Culture: Dealing with differences

I read Dealing with differences by Nico Vink, who looks at communication as scanning of social spaces and positions, rather than exchange of information.

One of the questions of the book is: Does globalization lead to homogenisation of cultures? Nico Vink challenges the existing crucial role of national cultures against the context of globalization. Cultural fields are introduced as a new context for intercultural communications. "Fields are distinct, smaller social spaces, When a person wants to participate in a field, he/she should learn the values and practices, the rules and the language of the field." Fields may become trans-cultural bypassing national borders and cultures. Globalizations is not leading to homogenization of cultures but to exchange and hybridisation. So where do we currently find the cultural differences? Between rich and poor, differences remain large, as well as between believers and secular people. Miscommunication ocurs also in our own society.

He provides some vivid examples of cultural fields, like rock music. Rock music knows many forms, it is a mix of local styles with international musical idioms, originating in the Anglo-Saxon world. Rock music is an important way to emphasize local identity, and in many places local varieties of the international rock-idiom can be found. There is some influence of local music on the global field too, the question is how and how much? The chinese rock musician Cui Jian is quoted when he says: 'Rock is worldwide. During the festival of Roskilde in Denmark I was the only Chinese, but I felt like at home. Yet there is a difference. I think in Chinese, I feel Chinese, I use Chinese images.

Intercultural communication competences listed by Vink:
* Insights into the general communication process and awareness of our own strong and weak points
* Basic attitude of curiosity in people who are different
* Social skills; social poistions in cultures are very different
* Patience; changing habits is a long process



The book did not have real eye-openers for me. By reading this book, I start to think more strongly about the importance of organisational cultures, and communities of practice as places where a certain 'culture' is cultivated. Will organisations become more important than nations in shaping ways people interact? And what will be the role of communities of practice? And how 'deep' does organizational culture impact on individuals? I have the impression I act slightly differently in different organisations because you are stimulated by your colleagues and managers to act in a certain manner.

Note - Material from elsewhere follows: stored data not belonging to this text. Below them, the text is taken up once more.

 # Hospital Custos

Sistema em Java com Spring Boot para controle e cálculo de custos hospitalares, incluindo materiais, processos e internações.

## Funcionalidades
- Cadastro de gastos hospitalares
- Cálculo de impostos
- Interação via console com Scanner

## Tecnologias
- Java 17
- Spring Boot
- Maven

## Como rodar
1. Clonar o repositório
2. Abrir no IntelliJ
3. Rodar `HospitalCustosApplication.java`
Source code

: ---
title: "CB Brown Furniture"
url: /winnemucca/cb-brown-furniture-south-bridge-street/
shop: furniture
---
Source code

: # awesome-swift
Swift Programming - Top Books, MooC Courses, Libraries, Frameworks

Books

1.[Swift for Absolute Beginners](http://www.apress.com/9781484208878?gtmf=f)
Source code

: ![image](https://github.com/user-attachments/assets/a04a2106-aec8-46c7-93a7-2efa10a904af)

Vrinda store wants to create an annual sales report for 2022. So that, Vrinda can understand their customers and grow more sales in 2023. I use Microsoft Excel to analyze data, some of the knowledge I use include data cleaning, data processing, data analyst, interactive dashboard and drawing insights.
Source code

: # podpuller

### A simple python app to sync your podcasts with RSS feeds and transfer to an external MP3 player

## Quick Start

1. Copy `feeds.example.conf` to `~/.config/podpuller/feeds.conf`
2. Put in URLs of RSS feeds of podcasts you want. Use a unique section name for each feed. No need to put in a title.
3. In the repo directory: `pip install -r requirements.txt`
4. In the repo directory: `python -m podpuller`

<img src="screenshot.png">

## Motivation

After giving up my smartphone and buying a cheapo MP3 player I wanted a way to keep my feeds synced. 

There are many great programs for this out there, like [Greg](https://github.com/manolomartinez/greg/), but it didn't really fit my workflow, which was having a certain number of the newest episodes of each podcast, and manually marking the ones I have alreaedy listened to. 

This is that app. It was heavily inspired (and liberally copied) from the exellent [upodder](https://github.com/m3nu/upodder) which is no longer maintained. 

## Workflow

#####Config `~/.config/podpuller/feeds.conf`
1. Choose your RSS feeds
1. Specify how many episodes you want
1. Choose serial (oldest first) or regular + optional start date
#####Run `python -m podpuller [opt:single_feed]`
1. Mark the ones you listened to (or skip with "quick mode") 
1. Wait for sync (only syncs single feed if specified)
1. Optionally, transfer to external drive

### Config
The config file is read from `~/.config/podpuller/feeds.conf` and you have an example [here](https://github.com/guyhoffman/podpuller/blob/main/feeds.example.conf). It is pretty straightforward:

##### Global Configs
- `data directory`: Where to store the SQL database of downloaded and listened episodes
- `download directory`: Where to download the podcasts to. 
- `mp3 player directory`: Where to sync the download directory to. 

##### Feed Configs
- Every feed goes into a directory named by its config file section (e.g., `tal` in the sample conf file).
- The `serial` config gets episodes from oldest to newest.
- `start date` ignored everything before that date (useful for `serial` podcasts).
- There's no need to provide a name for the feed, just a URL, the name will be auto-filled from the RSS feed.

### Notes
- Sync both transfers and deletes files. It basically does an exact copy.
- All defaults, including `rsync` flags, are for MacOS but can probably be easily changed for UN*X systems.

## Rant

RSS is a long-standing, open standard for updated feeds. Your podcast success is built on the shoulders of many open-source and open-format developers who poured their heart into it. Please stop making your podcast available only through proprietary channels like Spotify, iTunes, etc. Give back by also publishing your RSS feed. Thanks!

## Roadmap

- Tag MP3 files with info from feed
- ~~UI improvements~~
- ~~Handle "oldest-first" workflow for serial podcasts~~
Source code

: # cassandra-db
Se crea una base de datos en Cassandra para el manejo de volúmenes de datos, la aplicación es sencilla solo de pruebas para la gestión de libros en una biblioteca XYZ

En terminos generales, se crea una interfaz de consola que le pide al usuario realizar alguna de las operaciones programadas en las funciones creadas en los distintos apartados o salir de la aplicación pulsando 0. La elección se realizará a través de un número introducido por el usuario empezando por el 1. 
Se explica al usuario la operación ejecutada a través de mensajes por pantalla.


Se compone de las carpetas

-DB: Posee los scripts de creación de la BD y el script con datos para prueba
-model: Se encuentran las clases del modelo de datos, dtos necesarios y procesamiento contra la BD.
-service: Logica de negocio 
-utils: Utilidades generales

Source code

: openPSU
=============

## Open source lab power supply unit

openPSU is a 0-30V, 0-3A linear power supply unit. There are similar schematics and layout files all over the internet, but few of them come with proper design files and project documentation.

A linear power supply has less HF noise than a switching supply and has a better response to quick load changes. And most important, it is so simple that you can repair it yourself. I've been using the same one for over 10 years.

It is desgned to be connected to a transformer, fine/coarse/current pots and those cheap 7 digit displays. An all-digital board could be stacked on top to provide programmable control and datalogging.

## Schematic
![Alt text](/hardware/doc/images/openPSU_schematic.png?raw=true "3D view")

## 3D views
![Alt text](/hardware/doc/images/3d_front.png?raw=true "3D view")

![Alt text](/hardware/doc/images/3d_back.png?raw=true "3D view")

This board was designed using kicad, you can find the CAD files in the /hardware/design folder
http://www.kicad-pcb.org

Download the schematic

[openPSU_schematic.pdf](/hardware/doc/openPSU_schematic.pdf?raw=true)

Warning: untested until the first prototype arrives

But I have my own core values and interests I take with me. When people start to identify with inter-organisational communities of practice, how does that influence the way they act within their own organisations, and will they start to influence the culture in their own organisation? (that influence will probably be much larger when managers are part of communities of practice).


I also wonder whether the way Vink uses field is similar to the use of domain with the communities of practice theory?

3 comments:

bev trayner said...

Thanks! Looking forward to reading that.

vink said...

Interesting to read your reading of my book. Your final question is quite relevant. I am not specialized in communities of practices, but I think they are other and specific organizational forms of fields e.g. development cooperation. of course they have their own rules and values, again competing among them. Communication between development workers demands also to situate each other e.g. interested in poverty alliviation, gender, empowerment, market etc. or not?

Joitske Hulsebosch said...

Thanks for the comment, Mr. Vink(don't have your e-mail, so have to reply here). I think it's an amazing feature of blogging that you found my blogpost and have the chance to comment again!

I have the impression field is much wider than communities of practice, in other words, communities of practice are embedded in a certain field. Probably the values of the field influence the CoP.